____ DATA RECORDS
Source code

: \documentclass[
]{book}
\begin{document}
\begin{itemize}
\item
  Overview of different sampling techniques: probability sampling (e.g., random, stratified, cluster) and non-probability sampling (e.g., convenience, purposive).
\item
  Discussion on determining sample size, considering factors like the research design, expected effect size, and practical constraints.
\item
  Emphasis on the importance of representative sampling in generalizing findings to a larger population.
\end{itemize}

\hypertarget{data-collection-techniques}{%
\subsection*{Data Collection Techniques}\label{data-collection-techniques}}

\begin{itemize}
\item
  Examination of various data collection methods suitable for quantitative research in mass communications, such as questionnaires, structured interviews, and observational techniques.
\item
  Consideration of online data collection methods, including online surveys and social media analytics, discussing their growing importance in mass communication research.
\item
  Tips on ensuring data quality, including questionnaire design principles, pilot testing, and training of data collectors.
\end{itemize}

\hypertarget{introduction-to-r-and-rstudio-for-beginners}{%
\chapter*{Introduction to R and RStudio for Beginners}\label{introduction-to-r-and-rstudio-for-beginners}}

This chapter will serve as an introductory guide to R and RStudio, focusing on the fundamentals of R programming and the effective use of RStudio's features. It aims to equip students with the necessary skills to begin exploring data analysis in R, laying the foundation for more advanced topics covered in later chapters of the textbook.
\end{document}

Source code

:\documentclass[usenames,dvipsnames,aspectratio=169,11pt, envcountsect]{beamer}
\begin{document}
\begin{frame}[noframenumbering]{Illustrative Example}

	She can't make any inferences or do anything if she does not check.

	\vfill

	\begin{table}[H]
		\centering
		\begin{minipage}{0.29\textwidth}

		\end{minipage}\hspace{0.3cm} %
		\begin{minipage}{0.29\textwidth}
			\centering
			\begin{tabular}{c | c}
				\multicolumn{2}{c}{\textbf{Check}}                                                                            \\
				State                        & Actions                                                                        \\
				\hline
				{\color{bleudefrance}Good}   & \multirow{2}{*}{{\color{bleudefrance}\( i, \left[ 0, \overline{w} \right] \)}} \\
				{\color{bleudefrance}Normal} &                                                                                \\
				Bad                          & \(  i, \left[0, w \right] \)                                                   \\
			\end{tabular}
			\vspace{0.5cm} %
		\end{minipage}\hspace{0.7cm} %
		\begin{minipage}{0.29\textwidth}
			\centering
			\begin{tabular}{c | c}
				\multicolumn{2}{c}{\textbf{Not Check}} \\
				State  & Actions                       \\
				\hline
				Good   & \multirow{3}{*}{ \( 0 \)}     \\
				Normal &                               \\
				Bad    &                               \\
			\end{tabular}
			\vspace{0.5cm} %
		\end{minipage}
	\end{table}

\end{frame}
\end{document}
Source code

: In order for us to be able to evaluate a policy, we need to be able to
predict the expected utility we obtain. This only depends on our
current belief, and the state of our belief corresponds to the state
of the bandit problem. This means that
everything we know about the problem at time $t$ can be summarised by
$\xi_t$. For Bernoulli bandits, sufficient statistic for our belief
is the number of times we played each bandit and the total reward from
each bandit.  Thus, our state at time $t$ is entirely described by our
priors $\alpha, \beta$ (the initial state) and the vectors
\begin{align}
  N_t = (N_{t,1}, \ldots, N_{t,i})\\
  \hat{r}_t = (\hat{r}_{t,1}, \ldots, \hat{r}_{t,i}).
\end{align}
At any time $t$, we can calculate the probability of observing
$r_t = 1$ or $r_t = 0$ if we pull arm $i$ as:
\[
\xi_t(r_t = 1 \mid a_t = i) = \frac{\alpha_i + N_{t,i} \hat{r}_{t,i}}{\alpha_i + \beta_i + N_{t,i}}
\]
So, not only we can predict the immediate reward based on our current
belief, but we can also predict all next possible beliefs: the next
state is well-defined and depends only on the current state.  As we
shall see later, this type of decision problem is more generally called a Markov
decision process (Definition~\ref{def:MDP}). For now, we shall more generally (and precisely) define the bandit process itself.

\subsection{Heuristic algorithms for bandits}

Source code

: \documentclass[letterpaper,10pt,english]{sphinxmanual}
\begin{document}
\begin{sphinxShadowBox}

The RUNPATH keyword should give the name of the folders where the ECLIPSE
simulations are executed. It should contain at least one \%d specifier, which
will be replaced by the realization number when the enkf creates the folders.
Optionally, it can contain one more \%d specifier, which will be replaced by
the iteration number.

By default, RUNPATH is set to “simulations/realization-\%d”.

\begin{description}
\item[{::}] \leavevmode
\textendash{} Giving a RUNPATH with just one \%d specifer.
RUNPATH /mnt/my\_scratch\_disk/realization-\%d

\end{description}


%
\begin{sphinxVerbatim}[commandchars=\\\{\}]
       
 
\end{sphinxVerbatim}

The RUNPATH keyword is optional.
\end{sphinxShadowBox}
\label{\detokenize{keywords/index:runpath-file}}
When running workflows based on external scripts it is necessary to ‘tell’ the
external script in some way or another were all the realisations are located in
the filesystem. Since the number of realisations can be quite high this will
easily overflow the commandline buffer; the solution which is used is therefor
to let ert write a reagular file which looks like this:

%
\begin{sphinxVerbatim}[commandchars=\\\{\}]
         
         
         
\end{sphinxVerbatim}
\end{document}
________
WORK INSTRUCTIONS ▸ Repeat each entry exactly as it was given.

RESPONSE AREA ▸
Source code

: \documentclass[
]{book}
\begin{document}
\begin{itemize}
\item
  Overview of different sampling techniques: probability sampling (e.g., random, stratified, cluster) and non-probability sampling (e.g., convenience, purposive).
\item
  Discussion on determining sample size, considering factors like the research design, expected effect size, and practical constraints.
\item
  Emphasis on the importance of representative sampling in generalizing findings to a larger population.
\end{itemize}

\hypertarget{data-collection-techniques}{%
\subsection*{Data Collection Techniques}\label{data-collection-techniques}}

\begin{itemize}
\item
  Examination of various data collection methods suitable for quantitative research in mass communications, such as questionnaires, structured interviews, and observational techniques.
\item
  Consideration of online data collection methods, including online surveys and social media analytics, discussing their growing importance in mass communication research.
\item
  Tips on ensuring data quality, including questionnaire design principles, pilot testing, and training of data collectors.
\end{itemize}

\hypertarget{introduction-to-r-and-rstudio-for-beginners}{%
\chapter*{Introduction to R and RStudio for Beginners}\label{introduction-to-r-and-rstudio-for-beginners}}

This chapter will serve as an introductory guide to R and RStudio, focusing on the fundamentals of R programming and the effective use of RStudio's features. It aims to equip students with the necessary skills to begin exploring data analysis in R, laying the foundation for more advanced topics covered in later chapters of the textbook.
\end{document}

Source code

:\documentclass[usenames,dvipsnames,aspectratio=169,11pt, envcountsect]{beamer}
\begin{document}
\begin{frame}[noframenumbering]{Illustrative Example}

	She can't make any inferences or do anything if she does not check.

	\vfill

	\begin{table}[H]
		\centering
		\begin{minipage}{0.29\textwidth}

		\end{minipage}\hspace{0.3cm} %
		\begin{minipage}{0.29\textwidth}
			\centering
			\begin{tabular}{c | c}
				\multicolumn{2}{c}{\textbf{Check}}                                                                            \\
				State                        & Actions                                                                        \\
				\hline
				{\color{bleudefrance}Good}   & \multirow{2}{*}{{\color{bleudefrance}\( i, \left[ 0, \overline{w} \right] \)}} \\
				{\color{bleudefrance}Normal} &                                                                                \\
				Bad                          & \(  i, \left[0, w \right] \)                                                   \\
			\end{tabular}
			\vspace{0.5cm} %
		\end{minipage}\hspace{0.7cm} %
		\begin{minipage}{0.29\textwidth}
			\centering
			\begin{tabular}{c | c}
				\multicolumn{2}{c}{\textbf{Not Check}} \\
				State  & Actions                       \\
				\hline
				Good   & \multirow{3}{*}{ \( 0 \)}     \\
				Normal &                               \\
				Bad    &                               \\
			\end{tabular}
			\vspace{0.5cm} %
		\end{minipage}
	\end{table}

\end{frame}
\end{document}
Source code

: In order for us to be able to evaluate a policy, we need to be able to
predict the expected utility we obtain. This only depends on our
current belief, and the state of our belief corresponds to the state
of the bandit problem. This means that
everything we know about the problem at time $t$ can be summarised by
$\xi_t$. For Bernoulli bandits, sufficient statistic for our belief
is the number of times we played each bandit and the total reward from
each bandit.  Thus, our state at time $t$ is entirely described by our
priors $\alpha, \beta$ (the initial state) and the vectors
\begin{align}
  N_t = (N_{t,1}, \ldots, N_{t,i})\\
  \hat{r}_t = (\hat{r}_{t,1}, \ldots, \hat{r}_{t,i}).
\end{align}
At any time $t$, we can calculate the probability of observing
$r_t = 1$ or $r_t = 0$ if we pull arm $i$ as:
\[
\xi_t(r_t = 1 \mid a_t = i) = \frac{\alpha_i + N_{t,i} \hat{r}_{t,i}}{\alpha_i + \beta_i + N_{t,i}}
\]
So, not only we can predict the immediate reward based on our current
belief, but we can also predict all next possible beliefs: the next
state is well-defined and depends only on the current state.  As we
shall see later, this type of decision problem is more generally called a Markov
decision process (Definition~\ref{def:MDP}). For now, we shall more generally (and precisely) define the bandit process itself.

\subsection{Heuristic algorithms for bandits}

Source code

: \documentclass[letterpaper,10pt,english]{sphinxmanual}
\begin{document}
\begin{sphinxShadowBox}

The RUNPATH keyword should give the name of the folders where the ECLIPSE
simulations are executed. It should contain at least one \%d specifier, which
will be replaced by the realization number when the enkf creates the folders.
Optionally, it can contain one more \%d specifier, which will be replaced by
the iteration number.

By default, RUNPATH is set to “simulations/realization-\%d”.

\begin{description}
\item[{::}] \leavevmode
\textendash{} Giving a RUNPATH with just one \%d specifer.
RUNPATH /mnt/my\_scratch\_disk/realization-\%d

\end{description}


%
\begin{sphinxVerbatim}[commandchars=\\\{\}]
       
 
\end{sphinxVerbatim}

The RUNPATH keyword is optional.
\end{sphinxShadowBox}
\label{\detokenize{keywords/index:runpath-file}}
When running workflows based on external scripts it is necessary to ‘tell’ the
external script in some way or another were all the realisations are located in
the filesystem. Since the number of realisations can be quite high this will
easily overflow the commandline buffer; the solution which is used is therefor
to let ert write a reagular file which looks like this:

%
\begin{sphinxVerbatim}[commandchars=\\\{\}]
         
         
         
\end{sphinxVerbatim}
\end{document}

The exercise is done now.